Gaeco denuncia nove pessoas por envolvimento com cartel dos cegonheiros

Promotores entendem que denunciados devem responder por associação criminosa e formação de cartel. O site Livre Concorrência teve acesso à íntegra do documento, com exclusividade. Em caso de condenação, segundo a Polícia Federal, os réus poderão pegar penas de até 13 anos de reclusão. A Justiça de São Bernardo do Campo (SP) aceitou a denúncia.

De São Paulo

O Ministério Público do Estado de São Paulo (MP-SP) – representado por integrantes do Grupo de Atuação Especial de Combate ao Crime Organizado (Gaeco/Núcleo ABC) – denunciou nove pessoas por envolvimento com o cartel dos cegonheiros. A Representação foi assinada pelos promotores Cíntia Marangoni e Bruno Servello Ribeiro, em 22 de agosto. Pouco mais de um mês depois, em 26 de setembro, a Justiça acolheu a denúncia. O MP-SP entende que os denunciados devem ser julgados pelos crimes de organização criminosa e formação de cartel (crime contra a ordem econômica) praticados no setor de transporte de veículos novos no país. O segmento é dominado pelo chamado cartel dos cegonheiros.

Os réus (lista abaixo) pertencem a três transportadoras e a um sindicato patronal com base no Espírito Santo.

– Alexandre Santos e Silva (Autoservice/Brazul – grupo Sada)
– Elizio Rodrigues da Silva (Tegma)
– Marcos Pironatto (Tegma)
– Sineas Rodrigues Lial (Tegma)
– Antônio Cezar Chaves de Almeida (Transcar)
– Pedro Júnior Souza (Transcar)
– Márcio Laurette Bruno (Transcar)
– Paulo César da Silva Brum (Transcar)
– Waldelio de Carvalho dos Santos (Sintraveic-ES)

Sobre o crime de organização criminosa, a denúncia do MP-SP destacou:

“Agiram [os denunciados] em concurso e com unidade de desígnios, a partir de data incerta [pelo menos de 2010 até os dias atuais] e em horário indeterminado, não somente no município de São Bernardo do Campo/SP, mas em todo o âmbito nacional, notadamente nas sedes das referidas empresas, constituíram e integraram organização criminosa (conhecida como cartel dos cegonheiros), composta por quatro ou mais pessoas, estruturalmente ordenada e caracterizada pela divisão de tarefas, ainda que informalmente, com o objetivo de obter, direta ou indiretamente, vantagens de natureza diversas, mediante a prática de infrações penais cujas penas são superiores a quatro anos.”

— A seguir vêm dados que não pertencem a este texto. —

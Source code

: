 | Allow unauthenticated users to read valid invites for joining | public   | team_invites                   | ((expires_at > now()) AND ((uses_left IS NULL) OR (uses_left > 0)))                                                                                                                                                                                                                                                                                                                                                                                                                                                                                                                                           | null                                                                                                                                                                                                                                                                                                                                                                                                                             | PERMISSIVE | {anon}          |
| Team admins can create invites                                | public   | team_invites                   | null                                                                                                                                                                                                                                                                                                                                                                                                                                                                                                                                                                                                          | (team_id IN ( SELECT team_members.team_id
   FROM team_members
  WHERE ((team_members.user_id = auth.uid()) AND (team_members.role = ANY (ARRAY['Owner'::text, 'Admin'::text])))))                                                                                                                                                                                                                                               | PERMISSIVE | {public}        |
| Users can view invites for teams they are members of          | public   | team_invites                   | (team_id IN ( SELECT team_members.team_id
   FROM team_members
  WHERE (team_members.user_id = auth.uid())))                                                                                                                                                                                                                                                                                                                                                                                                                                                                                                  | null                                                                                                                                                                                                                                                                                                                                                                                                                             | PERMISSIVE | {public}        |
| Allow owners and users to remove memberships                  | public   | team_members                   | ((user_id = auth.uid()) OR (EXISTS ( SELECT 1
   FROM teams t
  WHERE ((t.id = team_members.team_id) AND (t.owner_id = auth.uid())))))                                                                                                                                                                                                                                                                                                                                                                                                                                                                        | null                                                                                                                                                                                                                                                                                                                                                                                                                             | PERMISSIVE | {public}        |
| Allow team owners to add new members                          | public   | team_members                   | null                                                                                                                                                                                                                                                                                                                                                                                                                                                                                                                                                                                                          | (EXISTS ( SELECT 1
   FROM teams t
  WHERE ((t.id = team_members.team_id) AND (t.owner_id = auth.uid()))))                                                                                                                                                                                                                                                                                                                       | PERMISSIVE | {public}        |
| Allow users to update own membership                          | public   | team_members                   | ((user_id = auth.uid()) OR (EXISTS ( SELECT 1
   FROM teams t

A respeito da formação de cartel, os promotores acrescentaram:

“[Os denunciados] abusaram do poder econômico, dominando o mercado nacional de prestação de serviços de transporte rodoviário (“cegonheiros”) de veículos novos ou eliminando, total ou parcialmente, a concorrência mediante ajuste ou acordo de empresas; bem como formaram acordo, convênio, ajuste ou aliança entre ofertantes visando à fixação artificial de preços ou quantidades vendidas e produzidas e ao controle da rede de distribuição ou de fornecedores.”

Para os promotores não existem dúvidas sobre a ação nociva do cartel:

“Condutas estas que ocasionaram grave dano à coletividade.”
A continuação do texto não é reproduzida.